Youtube Video Biography

Franklin20's picture

 For my project I was really interested in the quote by a youtuber Tyler Oakley: “Just because I make videos doesn’t mean that I have to make the same kind of video every time…people that make videos are not just one dimensional who produce one thing for one type of person every single time.” (Tyler Oakley, Save the Drama Fo’ Yo’ Mama). For my project, I wanted to experience representing myself on youtube.

Below are two videos. For my Visual Anthropology class, the students were challenged to make a Video Biography (“Video biography #1”). Then I made a supplement video biography(“Video biography #2”). Video Biography #1 and #2 are compiled together and are in the first youtube video entitled "Video Biography". The second video, “Little Pieces,” is comprised of footage from my personal life during the last three years. I made this video this week to both augment my Visual Anthropology project and so that I could create something new for a creative project for GIST.

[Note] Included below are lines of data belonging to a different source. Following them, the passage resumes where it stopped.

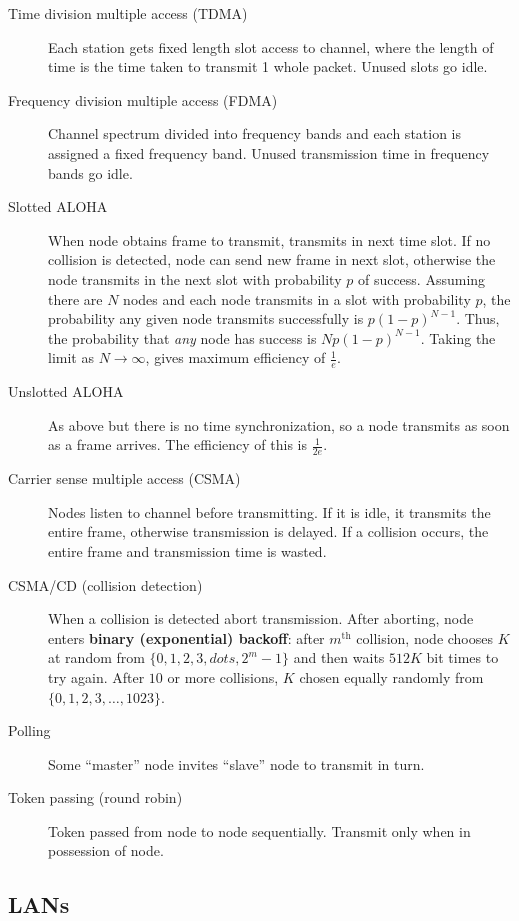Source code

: \documentclass{article}
\begin{document}
\begin{description}
    \item[Time division multiple access (TDMA)] Each station gets fixed length slot access to channel,
    where the length of time is the time taken to transmit 1 whole packet. Unused slots go idle.
    \item[Frequency division multiple access (FDMA)] Channel spectrum divided into frequency bands and 
    each station is assigned a fixed frequency band. Unused transmission time in frequency bands go idle.
    \item[Slotted ALOHA] When node obtains frame to transmit, transmits in next time slot. If no 
    collision is detected, node can send new frame in next slot, otherwise the node transmits in the 
    next slot with probability $p$ of success. Assuming there are $N$ nodes and each node transmits in a
    slot with probability $p$, the probability any given node transmits successfully is $p(1-p)^{N-1}$.
    Thus, the probability that \textit{any} node has success is $Np(1-p)^{N-1}$. Taking the limit as
    $N\to\infty$, gives maximum efficiency of $\frac1e$.
    \item[Unslotted ALOHA] As above but there is no time synchronization, so a node transmits as soon as
    a frame arrives. The efficiency of this is $\frac1{2e}$.
    \item[Carrier sense multiple access (CSMA)] Nodes listen to channel before transmitting. If it is idle,
    it transmits the entire frame, otherwise transmission is delayed. If a collision occurs, the entire
    frame and transmission time is wasted.
    \item[CSMA/CD (collision detection)] When a collision is detected abort transmission. After aborting,
    node enters \textbf{binary (exponential) backoff}: after $m^\text{th}$ collision, node chooses $K$
    at random from $\{0,1,2,3,dots,2^m-1\}$ and then waits $512K$ bit times to try again. After $10$ or 
    more collisions, $K$ chosen equally randomly from $\{0,1,2,3,\dots,1023\}$.
    \item[Polling] Some ``master'' node invites ``slave'' node to transmit in turn.
    \item[Token passing (round robin)] Token passed from node to node sequentially. Transmit only when
    in possession of node.
\end{description}

\subsection*{LANs}
\end{document}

One of the most anxiety provoking aspects of this project was figuring out how I was representing myself on the Internet. My first video biography (video biography #1) is completely fictional. I re-staged a jazz combo that I dance in Jazz Ensemble for a video project. My goal was to highlight some of my experiences as a dancer, and experiment with filmic staging and editing. I had two main concerns when I uploaded this video to youtube: first, that people would think that I was super arrogant and cocky (considering that I danced to the song “I’m A Monster” by The Ranger$) and also that I would be judged on the dancing (which is not as good as it is when we do it in the studio where we aren’t trying to do turns on pavement, were we aren’t freezing cold, where we have more space, and where we aren’t wearing such bulky clothing). Interestingly, I feel that video biography #1 better represents who I am than video biography #2 which is made up of footage of a real performance that I was in, interspersed with personal footage of my life and rehearsals. The reason why I feel the first video characterizes me better is because it is so tongue-in-cheek. Those who know me well know that I do not take myself very seriously, that I like hip hop music (both of these factors went into my song selection), that my favorite color is purple (which is why the dancers wore something purple), and that I primarily dance at Bryn Mawr (I started dancing last year and the only classes that I have ever taken were at Bryn Mawr). The other video seems a bit too sentimental to suit my personality. Maybe it is because of the song (“Please Don’t Go” by Mike Posner) which is about being heart broken and maybe because interspersing video montages of my personal life seems incredibly sentimental and indulgent; I don’t know, I just feel that the first version is more representational about who I am.

            The reason why I feel that uploading the first video, Video Biography #1, is so anxiety provoking is because it can be easily misconstrued. It is comprised of a lot of coded information. Factors such as the song choice, the location, the costumes of the dancers, etc all convey biographical information about who I am. Yet, to many of those who look at the video, they just see a hip hop dance not notice the symbolic significance of various parts of the video. This ultimately asks, where is information formed? Is it in the intention of the speaking subject or is in the reception of the person perceiving the stimulus. Based on my experiences with this project, I would argue that it is a mixture of both. The speaking subject is conveying potential information when the subject puts out a stimulus. Even if the viewer does not perceive that as information, it does still potentially have informative properties. However, the formation of meaning from this potential information is still very focused on the perceiver who must weed out what he or she views is noise and what is information.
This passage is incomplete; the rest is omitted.